§ What the exercise asks:
Reproduce the data below in full and exclude every picture.
*** Data extracts ***
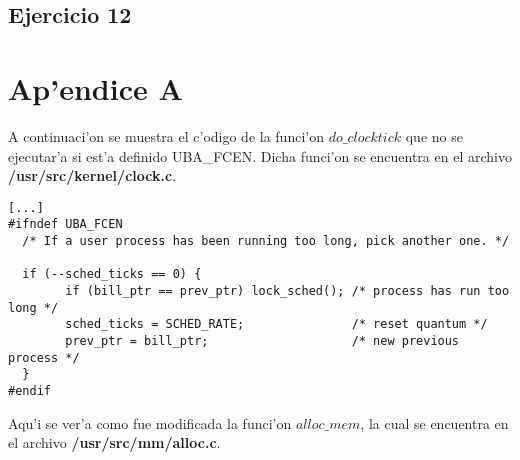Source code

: \subsection{Ejercicio 12}

\clearpage
\section{Ap'endice A}
A continuaci'on se muestra el c'odigo de la funci'on $do\_clocktick$ que no se ejecutar'a si est'a definido UBA\_FCEN. Dicha funci'on se encuentra en el archivo \textbf{/usr/src/kernel/clock.c}.

\begin{verbatim}
[...]
#ifndef UBA_FCEN
  /* If a user process has been running too long, pick another one. */

  if (--sched_ticks == 0) {
        if (bill_ptr == prev_ptr) lock_sched(); /* process has run too long */
        sched_ticks = SCHED_RATE;               /* reset quantum */
        prev_ptr = bill_ptr;                    /* new previous process */
  }
#endif
\end{verbatim}



Aqu'i se ver'a como fue modificada la funci'on $alloc\_mem$, la cual se encuentra en el archivo \textbf{/usr/src/mm/alloc.c}.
***
§ Output for this exercise:
Source code

: \subsection{Ejercicio 12}

\clearpage
\section{Ap'endice A}
A continuaci'on se muestra el c'odigo de la funci'on $do\_clocktick$ que no se ejecutar'a si est'a definido UBA\_FCEN. Dicha funci'on se encuentra en el archivo \textbf{/usr/src/kernel/clock.c}.

\begin{verbatim}
[...]
#ifndef UBA_FCEN
  /* If a user process has been running too long, pick another one. */

  if (--sched_ticks == 0) {
        if (bill_ptr == prev_ptr) lock_sched(); /* process has run too long */
        sched_ticks = SCHED_RATE;               /* reset quantum */
        prev_ptr = bill_ptr;                    /* new previous process */
  }
#endif
\end{verbatim}



Aqu'i se ver'a como fue modificada la funci'on $alloc\_mem$, la cual se encuentra en el archivo \textbf{/usr/src/mm/alloc.c}.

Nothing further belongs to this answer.